• _Problem description_: Make an exact copy of the listing below. Pictures stay out of it.

^^^^^^^^

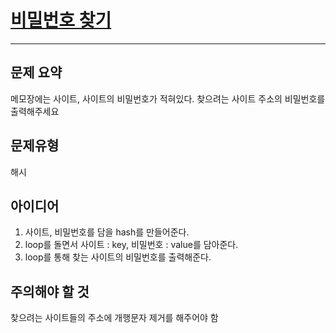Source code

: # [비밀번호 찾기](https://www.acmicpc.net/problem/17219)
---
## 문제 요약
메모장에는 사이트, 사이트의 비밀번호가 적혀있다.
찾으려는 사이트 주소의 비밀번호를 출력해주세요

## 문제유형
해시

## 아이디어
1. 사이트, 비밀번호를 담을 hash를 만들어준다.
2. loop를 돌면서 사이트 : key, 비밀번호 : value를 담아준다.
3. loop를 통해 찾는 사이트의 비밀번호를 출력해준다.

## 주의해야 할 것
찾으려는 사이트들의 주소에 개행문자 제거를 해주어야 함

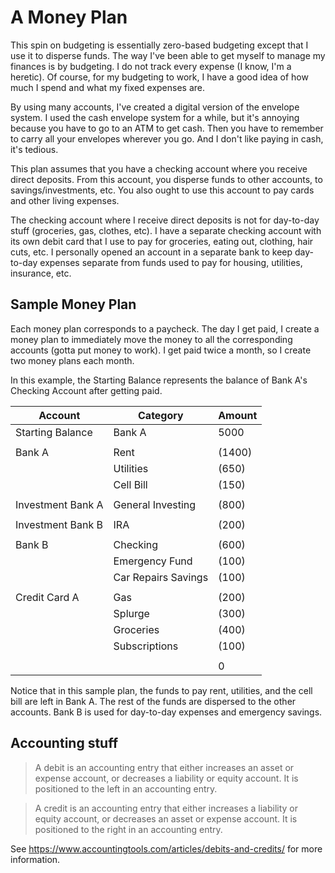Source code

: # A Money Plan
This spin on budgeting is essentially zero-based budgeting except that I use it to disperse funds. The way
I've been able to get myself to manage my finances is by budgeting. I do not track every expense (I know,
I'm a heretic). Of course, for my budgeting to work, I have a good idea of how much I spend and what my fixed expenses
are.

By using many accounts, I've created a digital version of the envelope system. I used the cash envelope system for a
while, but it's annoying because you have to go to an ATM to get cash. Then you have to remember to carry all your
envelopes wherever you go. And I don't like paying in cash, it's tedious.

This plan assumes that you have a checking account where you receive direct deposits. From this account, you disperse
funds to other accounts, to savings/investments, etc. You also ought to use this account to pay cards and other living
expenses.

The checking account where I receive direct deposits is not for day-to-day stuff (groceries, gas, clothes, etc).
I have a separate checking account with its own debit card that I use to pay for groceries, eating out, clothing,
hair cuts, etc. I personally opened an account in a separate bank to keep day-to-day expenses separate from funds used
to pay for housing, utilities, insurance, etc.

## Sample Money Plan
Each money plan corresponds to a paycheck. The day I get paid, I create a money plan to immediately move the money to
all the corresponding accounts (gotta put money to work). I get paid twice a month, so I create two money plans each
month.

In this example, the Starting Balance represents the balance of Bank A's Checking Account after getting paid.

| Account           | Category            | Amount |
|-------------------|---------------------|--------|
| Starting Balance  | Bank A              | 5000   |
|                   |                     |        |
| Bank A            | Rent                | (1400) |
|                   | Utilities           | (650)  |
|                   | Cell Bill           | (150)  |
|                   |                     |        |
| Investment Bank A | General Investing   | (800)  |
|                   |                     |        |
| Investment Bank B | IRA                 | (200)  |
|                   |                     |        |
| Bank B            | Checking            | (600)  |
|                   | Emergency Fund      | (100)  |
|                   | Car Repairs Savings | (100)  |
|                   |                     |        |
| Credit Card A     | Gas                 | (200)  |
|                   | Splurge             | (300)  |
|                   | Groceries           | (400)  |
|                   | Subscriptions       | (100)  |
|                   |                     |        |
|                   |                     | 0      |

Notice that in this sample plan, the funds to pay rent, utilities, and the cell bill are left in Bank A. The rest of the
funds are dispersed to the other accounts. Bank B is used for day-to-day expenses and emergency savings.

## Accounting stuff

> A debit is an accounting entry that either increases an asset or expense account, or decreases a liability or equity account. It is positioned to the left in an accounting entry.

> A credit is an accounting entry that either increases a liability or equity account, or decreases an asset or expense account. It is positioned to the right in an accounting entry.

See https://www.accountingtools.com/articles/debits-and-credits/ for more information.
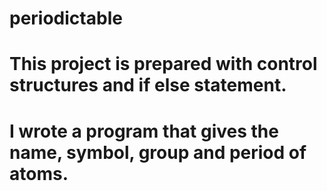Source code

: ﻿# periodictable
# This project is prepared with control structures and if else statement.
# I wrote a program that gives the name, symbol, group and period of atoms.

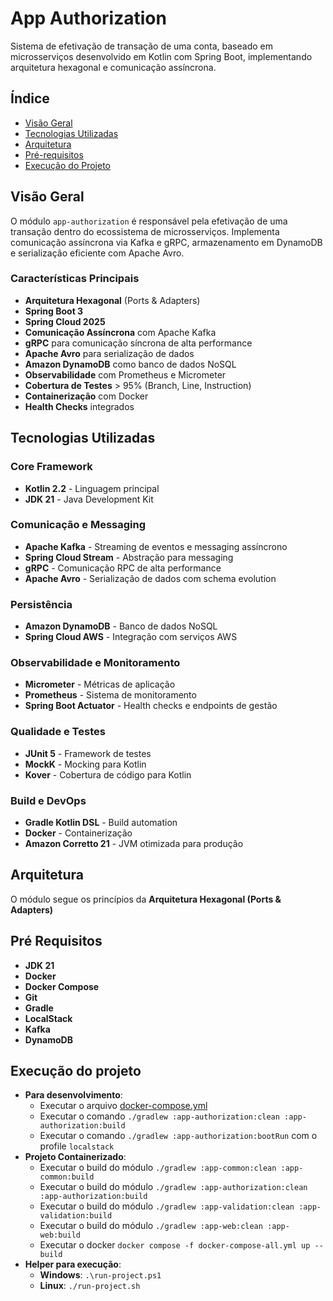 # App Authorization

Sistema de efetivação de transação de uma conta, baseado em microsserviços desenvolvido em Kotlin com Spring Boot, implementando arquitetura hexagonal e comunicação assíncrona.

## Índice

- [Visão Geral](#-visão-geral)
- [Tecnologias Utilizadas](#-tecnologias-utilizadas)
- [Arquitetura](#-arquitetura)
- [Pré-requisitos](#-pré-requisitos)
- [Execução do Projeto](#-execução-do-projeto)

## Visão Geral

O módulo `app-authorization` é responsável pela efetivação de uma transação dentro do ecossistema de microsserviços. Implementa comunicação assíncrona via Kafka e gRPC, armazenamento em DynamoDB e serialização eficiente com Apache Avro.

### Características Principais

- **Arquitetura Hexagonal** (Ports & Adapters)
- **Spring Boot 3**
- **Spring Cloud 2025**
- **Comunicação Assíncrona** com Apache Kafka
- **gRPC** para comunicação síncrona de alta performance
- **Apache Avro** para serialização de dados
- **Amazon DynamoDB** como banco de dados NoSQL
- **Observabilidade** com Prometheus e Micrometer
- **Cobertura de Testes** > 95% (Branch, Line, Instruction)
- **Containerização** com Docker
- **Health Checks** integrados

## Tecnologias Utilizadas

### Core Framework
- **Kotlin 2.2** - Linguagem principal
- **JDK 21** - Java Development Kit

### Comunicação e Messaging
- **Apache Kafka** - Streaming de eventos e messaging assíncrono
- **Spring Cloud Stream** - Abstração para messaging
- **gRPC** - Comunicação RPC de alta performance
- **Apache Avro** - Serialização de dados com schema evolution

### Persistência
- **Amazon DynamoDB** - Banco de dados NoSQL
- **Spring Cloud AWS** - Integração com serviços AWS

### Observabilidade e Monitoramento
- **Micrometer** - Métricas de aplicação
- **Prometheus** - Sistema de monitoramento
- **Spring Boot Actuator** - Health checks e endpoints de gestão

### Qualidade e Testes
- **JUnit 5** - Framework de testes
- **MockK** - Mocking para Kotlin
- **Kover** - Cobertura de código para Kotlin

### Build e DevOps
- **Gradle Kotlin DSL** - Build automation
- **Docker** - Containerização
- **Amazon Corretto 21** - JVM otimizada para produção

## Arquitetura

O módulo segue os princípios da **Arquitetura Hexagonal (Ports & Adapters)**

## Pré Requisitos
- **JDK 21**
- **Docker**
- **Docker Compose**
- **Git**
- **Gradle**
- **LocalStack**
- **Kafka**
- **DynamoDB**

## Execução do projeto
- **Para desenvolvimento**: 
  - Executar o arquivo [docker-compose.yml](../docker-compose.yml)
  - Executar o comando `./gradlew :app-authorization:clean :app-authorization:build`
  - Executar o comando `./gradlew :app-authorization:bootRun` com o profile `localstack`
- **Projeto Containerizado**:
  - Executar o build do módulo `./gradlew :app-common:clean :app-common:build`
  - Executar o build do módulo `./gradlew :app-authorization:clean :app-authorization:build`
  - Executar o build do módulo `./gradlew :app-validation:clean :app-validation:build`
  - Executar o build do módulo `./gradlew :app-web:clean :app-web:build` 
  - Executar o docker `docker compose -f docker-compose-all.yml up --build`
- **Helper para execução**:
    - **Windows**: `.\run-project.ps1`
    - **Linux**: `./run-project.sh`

^^^^^^^^

• _Expected answer_:
Source code

: # [비밀번호 찾기](https://www.acmicpc.net/problem/17219)
---
## 문제 요약
메모장에는 사이트, 사이트의 비밀번호가 적혀있다.
찾으려는 사이트 주소의 비밀번호를 출력해주세요

## 문제유형
해시

## 아이디어
1. 사이트, 비밀번호를 담을 hash를 만들어준다.
2. loop를 돌면서 사이트 : key, 비밀번호 : value를 담아준다.
3. loop를 통해 찾는 사이트의 비밀번호를 출력해준다.

## 주의해야 할 것
찾으려는 사이트들의 주소에 개행문자 제거를 해주어야 함

Source code

: # A Money Plan
This spin on budgeting is essentially zero-based budgeting except that I use it to disperse funds. The way
I've been able to get myself to manage my finances is by budgeting. I do not track every expense (I know,
I'm a heretic). Of course, for my budgeting to work, I have a good idea of how much I spend and what my fixed expenses
are.

By using many accounts, I've created a digital version of the envelope system. I used the cash envelope system for a
while, but it's annoying because you have to go to an ATM to get cash. Then you have to remember to carry all your
envelopes wherever you go. And I don't like paying in cash, it's tedious.

This plan assumes that you have a checking account where you receive direct deposits. From this account, you disperse
funds to other accounts, to savings/investments, etc. You also ought to use this account to pay cards and other living
expenses.

The checking account where I receive direct deposits is not for day-to-day stuff (groceries, gas, clothes, etc).
I have a separate checking account with its own debit card that I use to pay for groceries, eating out, clothing,
hair cuts, etc. I personally opened an account in a separate bank to keep day-to-day expenses separate from funds used
to pay for housing, utilities, insurance, etc.

## Sample Money Plan
Each money plan corresponds to a paycheck. The day I get paid, I create a money plan to immediately move the money to
all the corresponding accounts (gotta put money to work). I get paid twice a month, so I create two money plans each
month.

In this example, the Starting Balance represents the balance of Bank A's Checking Account after getting paid.

| Account           | Category            | Amount |
|-------------------|---------------------|--------|
| Starting Balance  | Bank A              | 5000   |
|                   |                     |        |
| Bank A            | Rent                | (1400) |
|                   | Utilities           | (650)  |
|                   | Cell Bill           | (150)  |
|                   |                     |        |
| Investment Bank A | General Investing   | (800)  |
|                   |                     |        |
| Investment Bank B | IRA                 | (200)  |
|                   |                     |        |
| Bank B            | Checking            | (600)  |
|                   | Emergency Fund      | (100)  |
|                   | Car Repairs Savings | (100)  |
|                   |                     |        |
| Credit Card A     | Gas                 | (200)  |
|                   | Splurge             | (300)  |
|                   | Groceries           | (400)  |
|                   | Subscriptions       | (100)  |
|                   |                     |        |
|                   |                     | 0      |

Notice that in this sample plan, the funds to pay rent, utilities, and the cell bill are left in Bank A. The rest of the
funds are dispersed to the other accounts. Bank B is used for day-to-day expenses and emergency savings.

## Accounting stuff

> A debit is an accounting entry that either increases an asset or expense account, or decreases a liability or equity account. It is positioned to the left in an accounting entry.

> A credit is an accounting entry that either increases a liability or equity account, or decreases an asset or expense account. It is positioned to the right in an accounting entry.

See https://www.accountingtools.com/articles/debits-and-credits/ for more information.
Source code

: ﻿# periodictable
# This project is prepared with control structures and if else statement.
# I wrote a program that gives the name, symbol, group and period of atoms.

 # App Authorization

Sistema de efetivação de transação de uma conta, baseado em microsserviços desenvolvido em Kotlin com Spring Boot, implementando arquitetura hexagonal e comunicação assíncrona.

## Índice

- [Visão Geral](#-visão-geral)
- [Tecnologias Utilizadas](#-tecnologias-utilizadas)
- [Arquitetura](#-arquitetura)
- [Pré-requisitos](#-pré-requisitos)
- [Execução do Projeto](#-execução-do-projeto)

## Visão Geral

O módulo `app-authorization` é responsável pela efetivação de uma transação dentro do ecossistema de microsserviços. Implementa comunicação assíncrona via Kafka e gRPC, armazenamento em DynamoDB e serialização eficiente com Apache Avro.

### Características Principais

- **Arquitetura Hexagonal** (Ports & Adapters)
- **Spring Boot 3**
- **Spring Cloud 2025**
- **Comunicação Assíncrona** com Apache Kafka
- **gRPC** para comunicação síncrona de alta performance
- **Apache Avro** para serialização de dados
- **Amazon DynamoDB** como banco de dados NoSQL
- **Observabilidade** com Prometheus e Micrometer
- **Cobertura de Testes** > 95% (Branch, Line, Instruction)
- **Containerização** com Docker
- **Health Checks** integrados

## Tecnologias Utilizadas

### Core Framework
- **Kotlin 2.2** - Linguagem principal
- **JDK 21** - Java Development Kit

### Comunicação e Messaging
- **Apache Kafka** - Streaming de eventos e messaging assíncrono
- **Spring Cloud Stream** - Abstração para messaging
- **gRPC** - Comunicação RPC de alta performance
- **Apache Avro** - Serialização de dados com schema evolution

### Persistência
- **Amazon DynamoDB** - Banco de dados NoSQL
- **Spring Cloud AWS** - Integração com serviços AWS

### Observabilidade e Monitoramento
- **Micrometer** - Métricas de aplicação
- **Prometheus** - Sistema de monitoramento
- **Spring Boot Actuator** - Health checks e endpoints de gestão

### Qualidade e Testes
- **JUnit 5** - Framework de testes
- **MockK** - Mocking para Kotlin
- **Kover** - Cobertura de código para Kotlin

### Build e DevOps
- **Gradle Kotlin DSL** - Build automation
- **Docker** - Containerização
- **Amazon Corretto 21** - JVM otimizada para produção

## Arquitetura

O módulo segue os princípios da **Arquitetura Hexagonal (Ports & Adapters)**

## Pré Requisitos
- **JDK 21**
- **Docker**
- **Docker Compose**
- **Git**
- **Gradle**
- **LocalStack**
- **Kafka**
- **DynamoDB**

## Execução do projeto
- **Para desenvolvimento**: 
  - Executar o arquivo [docker-compose.yml](../docker-compose.yml)
  - Executar o comando `./gradlew :app-authorization:clean :app-authorization:build`
  - Executar o comando `./gradlew :app-authorization:bootRun` com o profile `localstack`
- **Projeto Containerizado**:
  - Executar o build do módulo `./gradlew :app-common:clean :app-common:build`
  - Executar o build do módulo `./gradlew :app-authorization:clean :app-authorization:build`
  - Executar o build do módulo `./gradlew :app-validation:clean :app-validation:build`
  - Executar o build do módulo `./gradlew :app-web:clean :app-web:build` 
  - Executar o docker `docker compose -f docker-compose-all.yml up --build`
- **Helper para execução**:
    - **Windows**: `.\run-project.ps1`
    - **Linux**: `./run-project.sh`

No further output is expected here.